Transforming a toy prototype into a market-ready AI product requires plenty of technology.
Woobo is an AI-powered plush toy equipped with a touch-sensitive screen, touch sensors, accelerometers, and gyroscopes. Its main method for interaction is speech, with the screen acting as backup navigation. The screen is also used in many of the included content. Woobo has light-up buttons for ears that serve as the primary visual indicator that Woobo is listening. The button also activates the built-in microphone.
Woobo’s brain is an electronic device housed in a fire-retardant plastic enclosure, along with most of its other electronics. During initial set-up, the user is asked to connect Woobo to a Wi-Fi network. Once connected, the toy registers itself with the server. The server responds with a pairing code for the toy to display. The parent enters this code into Woobo’s parent app. Upon receiving the correct pairing code from the parent app within a few minutes, the server creates a device account for the toy and associates it with the parent account.
Initial contact between the toy and the server is made with a HTTPS REST call. After the toy’s device account has been successfully created, the toy switches to an encrypted websocket connection and authenticates itself with the server. The server sends the toy its initial state and play can begin. A state is the speech to be spoken, actions to be taken, and/or image(s) to be displayed by the toy before it awaits user input. From there, the toy will send to the server the inputs that it receives and the server responds with states that the toy should execute.
Switching away from Python was not feasible due to the lack of time.
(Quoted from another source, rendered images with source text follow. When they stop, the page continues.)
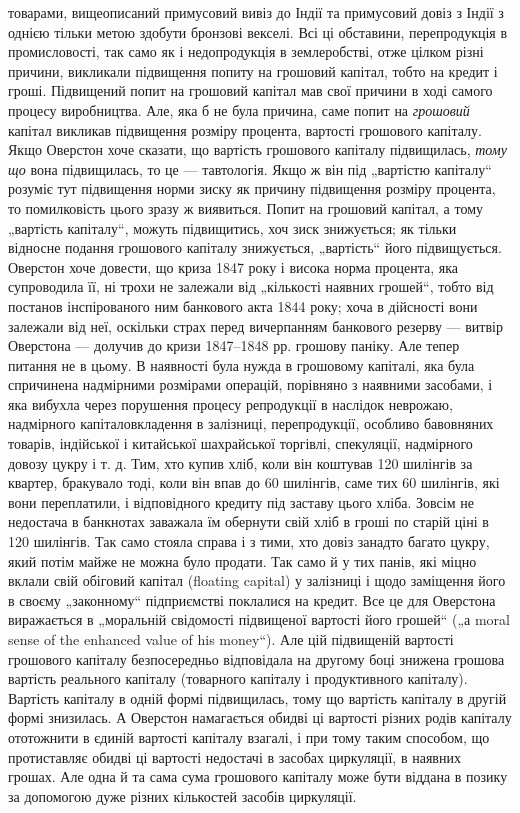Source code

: \parcont{}  %
товарами, вищеописаний примусовий вивіз до Індії та примусовий
довіз з Індії з однією тільки метою здобути бронзові векселі.
Всі ці обставини, перепродукція в промисловості, так само як
і недопродукція в землеробстві, отже цілком різні причини, викликали підвищення попиту на грошовий
капітал, тобто на кредит і гроші. Підвищений попит на грошовий капітал мав свої
причини в ході самого процесу виробництва. Але, яка б не була
причина, саме попит на \emph{грошовий} капітал викликав підвищення
розміру процента, вартості грошового капіталу. Якщо Оверстон хоче сказати, що вартість грошового
капіталу підвищилась, \emph{тому що} вона підвищилась, то це — тавтологія. Якщо ж
він під „вартістю капіталу“ розуміє тут підвищення норми зиску
як причину підвищення розміру процента, то помилковість цього
зразу ж виявиться. Попит на грошовий капітал, а тому „вартість капіталу“, можуть підвищитись, хоч
зиск знижується; як
тільки відносне подання грошового капіталу знижується, „вартість“ його підвищується. Оверстон хоче
довести, що криза 1847 року і висока норма процента, яка супроводила її, ні трохи
не залежали від „кількості наявних грошей“, тобто від постанов інспірованого ним банкового акта 1844
року; хоча в дійсності вони залежали від неї, оскільки страх перед вичерпанням
банкового резерву — витвір Оверстона — долучив до кризи 1847--1848 рр. грошову паніку. Але тепер
питання не в цьому.
В наявності була нужда в грошовому капіталі, яка була спричинена надмірними розмірами операцій,
порівняно з наявними засобами, і яка вибухла через порушення процесу репродукції в наслідок
неврожаю, надмірного капіталовкладення в залізниці, перепродукції, особливо бавовняних товарів,
індійської і китайської
шахрайської торгівлі, спекуляції, надмірного довозу цукру і т. д.
Тим, хто купив хліб, коли він коштував 120 шилінгів за квартер, бракувало тоді, коли він впав до 60
шилінгів, саме тих
60 шилінгів, які вони переплатили, і відповідного кредиту під
заставу цього хліба. Зовсім не недостача в банкнотах заважала
їм обернути свій хліб в гроші по старій ціні в 120 шилінгів.
Так само стояла справа і з тими, хто довіз занадто багато
цукру, який потім майже не можна було продати. Так само й
у тих панів, які міцно вклали свій обіговий капітал (floating capital)
у залізниці і щодо заміщення його в своєму „законному“ підприємстві поклалися на кредит. Все це для
Оверстона виражається в „моральній свідомості підвищеної вартості його грошей“ („а moral sense of
the enhanced value of his money“). Але цій
підвищеній вартості грошового капіталу безпосередньо відповідала на другому боці знижена грошова
вартість реального капіталу
(товарного капіталу і продуктивного капіталу). Вартість капіталу
в одній формі підвищилась, тому що вартість капіталу в другій
формі знизилась. А Оверстон намагається обидві ці вартості різних
родів капіталу ототожнити в єдиній вартості капіталу взагалі, і
при тому таким способом, що протиставляє обидві ці вартості недостачі
в засобах циркуляції, в наявних грошах. Але одна й та сама
сума грошового капіталу може бути віддана в позику за допомогою дуже різних кількостей засобів
циркуляції.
A NoSQL database is used to store device and user accounts data because it is scalable. The interconnected nature of states lent them to being stored in a graph database. Specifically, a MySQL database with a RDF extension is used to store the state data and Sparql is used to query it. Instead of querying the database every time state information is needed, a REDIS data store is used to cache recently retrieved states, boosting performance.
A Lucene-based full-text search engine is used to power content searching, content browsing, and a recommendation system. Whereas the graph database contains state information (a single piece of content can have many states), the search engine is preloaded with just the content information. So the server uses the search engine to find the requested content and then queries the graph database, using Sparql, for the specified initial state. This greatly reduced the complexity of the Sparql queries used by the server. The content browser allows users to browse the available content by type, subject, preference, age, etc.
By using a Lucene-based full-text search engine, some search-specific code (e.g. tokenization, normalization, fuzzy matching) was removed from the server codebase and offloaded onto the search engine. Additionally, the search engine gave the server additional search capabilities like searching with wildcards.
Initially, the server did not handle concurrency well. The focus, at the time, was to get a server prototyped quickly to demonstrate the process, not concurrency, so Python was a good choice. Of course, concurrency is necessary for production. While threading is possible with Python, the threads are still limited by the Global Interpreter Lock (GIL). Switching away from Python was not feasible due to the lack of time. Going with a multi-process solution gets around the limitation of the GIL, but would have been non-trivial. So concurrency was achieved with the Tornado web framework. This necessitated the adoption of the pytest-tornado plugin to run the unit tests.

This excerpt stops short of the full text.